Asking is the beginning of receiving. Make sure you don't go to the ocean with a teaspoon.—Jim Rohn.
Has this ever happened to you?
You are struggling, visibly, and someone close to you asks if there is anything they can do. Instead of saying yes, you say, ‘I’m fine, thank you,’ and go back to struggling, alone, with the same problem that was there before they asked.
I have done this.
I have watched myself do it in slow motion, knowing even as the words left my mouth that they were not true. I have spent a long time trying to understand what the reluctance is actually about, because it does not feel like pride, exactly. It feels more like self-protection.
I think many of us were trained, early and subtly, to read asking for help as evidence of a gap. Not a gap in knowledge or capability, but a gap in the self.
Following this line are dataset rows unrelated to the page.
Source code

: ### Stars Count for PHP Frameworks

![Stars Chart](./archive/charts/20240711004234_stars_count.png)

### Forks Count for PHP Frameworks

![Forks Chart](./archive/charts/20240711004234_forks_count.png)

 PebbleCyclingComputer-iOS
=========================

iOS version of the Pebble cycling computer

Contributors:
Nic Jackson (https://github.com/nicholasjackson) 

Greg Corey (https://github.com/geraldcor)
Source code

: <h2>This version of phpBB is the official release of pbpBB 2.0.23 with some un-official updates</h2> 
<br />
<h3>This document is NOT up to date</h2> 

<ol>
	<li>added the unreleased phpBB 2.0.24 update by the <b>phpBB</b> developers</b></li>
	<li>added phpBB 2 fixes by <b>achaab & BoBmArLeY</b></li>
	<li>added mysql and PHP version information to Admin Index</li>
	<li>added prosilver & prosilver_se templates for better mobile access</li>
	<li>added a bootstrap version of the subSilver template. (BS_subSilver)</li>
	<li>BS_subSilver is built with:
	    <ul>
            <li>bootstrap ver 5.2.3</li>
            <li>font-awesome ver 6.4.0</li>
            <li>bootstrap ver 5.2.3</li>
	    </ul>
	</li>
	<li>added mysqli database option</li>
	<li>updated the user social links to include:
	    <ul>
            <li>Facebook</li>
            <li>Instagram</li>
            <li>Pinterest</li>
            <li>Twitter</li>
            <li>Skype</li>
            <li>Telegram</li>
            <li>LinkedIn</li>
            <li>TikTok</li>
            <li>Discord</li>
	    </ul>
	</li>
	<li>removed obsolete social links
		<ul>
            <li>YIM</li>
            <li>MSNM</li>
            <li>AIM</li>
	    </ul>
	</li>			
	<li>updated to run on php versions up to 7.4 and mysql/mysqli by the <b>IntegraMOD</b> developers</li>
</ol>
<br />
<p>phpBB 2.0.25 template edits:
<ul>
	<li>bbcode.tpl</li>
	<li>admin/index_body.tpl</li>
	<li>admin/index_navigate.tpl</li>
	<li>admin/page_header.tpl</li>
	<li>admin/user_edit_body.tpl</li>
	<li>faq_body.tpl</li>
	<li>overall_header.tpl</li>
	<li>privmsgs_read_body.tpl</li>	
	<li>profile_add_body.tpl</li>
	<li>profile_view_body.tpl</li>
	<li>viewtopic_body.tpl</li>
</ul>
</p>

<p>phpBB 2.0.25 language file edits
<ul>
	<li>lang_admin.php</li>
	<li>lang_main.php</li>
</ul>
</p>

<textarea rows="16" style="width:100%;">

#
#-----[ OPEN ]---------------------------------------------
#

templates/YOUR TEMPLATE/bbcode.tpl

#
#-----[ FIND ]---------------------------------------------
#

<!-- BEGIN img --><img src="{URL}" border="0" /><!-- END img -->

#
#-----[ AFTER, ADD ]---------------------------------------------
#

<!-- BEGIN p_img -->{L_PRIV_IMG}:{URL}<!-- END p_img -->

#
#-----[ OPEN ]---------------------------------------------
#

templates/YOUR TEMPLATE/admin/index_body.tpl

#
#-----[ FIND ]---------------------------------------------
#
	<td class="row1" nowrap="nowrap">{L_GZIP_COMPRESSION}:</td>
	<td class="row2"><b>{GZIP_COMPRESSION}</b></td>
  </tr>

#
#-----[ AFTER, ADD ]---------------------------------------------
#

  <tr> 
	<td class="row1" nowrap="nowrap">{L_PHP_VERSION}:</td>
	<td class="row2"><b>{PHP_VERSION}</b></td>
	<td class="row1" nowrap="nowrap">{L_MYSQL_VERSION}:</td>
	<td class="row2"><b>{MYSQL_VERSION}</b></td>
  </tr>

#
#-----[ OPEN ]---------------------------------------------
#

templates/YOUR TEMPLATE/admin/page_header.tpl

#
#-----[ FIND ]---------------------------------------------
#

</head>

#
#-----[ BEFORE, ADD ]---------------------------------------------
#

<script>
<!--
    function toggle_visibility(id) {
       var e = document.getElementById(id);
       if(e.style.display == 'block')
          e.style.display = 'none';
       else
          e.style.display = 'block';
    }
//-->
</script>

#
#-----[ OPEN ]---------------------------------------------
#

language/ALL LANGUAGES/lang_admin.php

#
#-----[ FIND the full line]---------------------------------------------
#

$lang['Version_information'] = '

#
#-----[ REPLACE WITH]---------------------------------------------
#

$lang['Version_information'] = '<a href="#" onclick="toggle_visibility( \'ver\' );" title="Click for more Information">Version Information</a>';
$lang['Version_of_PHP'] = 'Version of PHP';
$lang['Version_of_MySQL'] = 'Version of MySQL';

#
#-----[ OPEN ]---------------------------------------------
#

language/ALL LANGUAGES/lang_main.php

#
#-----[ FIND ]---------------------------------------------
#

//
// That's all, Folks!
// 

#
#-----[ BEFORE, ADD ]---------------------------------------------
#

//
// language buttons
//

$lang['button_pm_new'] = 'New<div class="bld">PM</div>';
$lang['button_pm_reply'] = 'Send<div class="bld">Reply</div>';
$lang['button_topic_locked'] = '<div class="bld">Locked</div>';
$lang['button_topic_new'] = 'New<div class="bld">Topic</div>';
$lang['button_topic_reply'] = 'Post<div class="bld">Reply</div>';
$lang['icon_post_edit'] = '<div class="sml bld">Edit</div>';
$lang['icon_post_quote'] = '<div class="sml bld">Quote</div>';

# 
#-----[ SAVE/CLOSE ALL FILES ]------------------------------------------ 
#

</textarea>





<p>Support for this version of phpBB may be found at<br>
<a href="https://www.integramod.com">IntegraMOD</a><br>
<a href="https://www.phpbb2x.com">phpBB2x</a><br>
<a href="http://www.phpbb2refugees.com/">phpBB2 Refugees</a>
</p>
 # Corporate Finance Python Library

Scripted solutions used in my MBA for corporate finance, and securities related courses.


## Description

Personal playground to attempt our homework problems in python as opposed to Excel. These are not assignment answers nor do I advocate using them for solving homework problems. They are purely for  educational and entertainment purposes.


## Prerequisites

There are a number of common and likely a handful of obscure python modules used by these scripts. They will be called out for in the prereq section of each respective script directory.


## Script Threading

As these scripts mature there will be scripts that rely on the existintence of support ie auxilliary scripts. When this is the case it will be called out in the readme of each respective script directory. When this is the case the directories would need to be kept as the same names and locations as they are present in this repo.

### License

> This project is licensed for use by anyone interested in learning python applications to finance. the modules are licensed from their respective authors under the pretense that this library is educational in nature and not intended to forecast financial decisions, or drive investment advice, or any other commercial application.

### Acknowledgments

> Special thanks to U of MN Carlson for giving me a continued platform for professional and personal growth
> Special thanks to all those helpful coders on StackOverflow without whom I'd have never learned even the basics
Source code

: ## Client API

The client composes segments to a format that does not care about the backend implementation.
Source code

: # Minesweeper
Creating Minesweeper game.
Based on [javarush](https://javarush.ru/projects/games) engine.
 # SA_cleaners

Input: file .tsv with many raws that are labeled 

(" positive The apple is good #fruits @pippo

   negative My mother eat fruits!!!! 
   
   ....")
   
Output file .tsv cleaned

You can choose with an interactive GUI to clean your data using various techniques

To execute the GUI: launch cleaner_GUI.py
As though needing something you do not have is the same as being less than someone who does.
“The human being who cannot be helped is as pitiful as the one who cannot help.” — Elias Canetti, The Human Province.
There is also a fear of the transaction.
If I ask and you give, then I owe you something. Maybe attention, reciprocity, or the discomfort of being in your debt. Some people find that unbearable. They would rather solve it themselves, badly, than carry the weight of someone else's generosity.
I think what Canetti is pointing at in that quote is something simpler and more serious: refusing help is closing off, and we need to dismantle the idea that it is noble or stoic.
It’s pitiful, and we should all do better.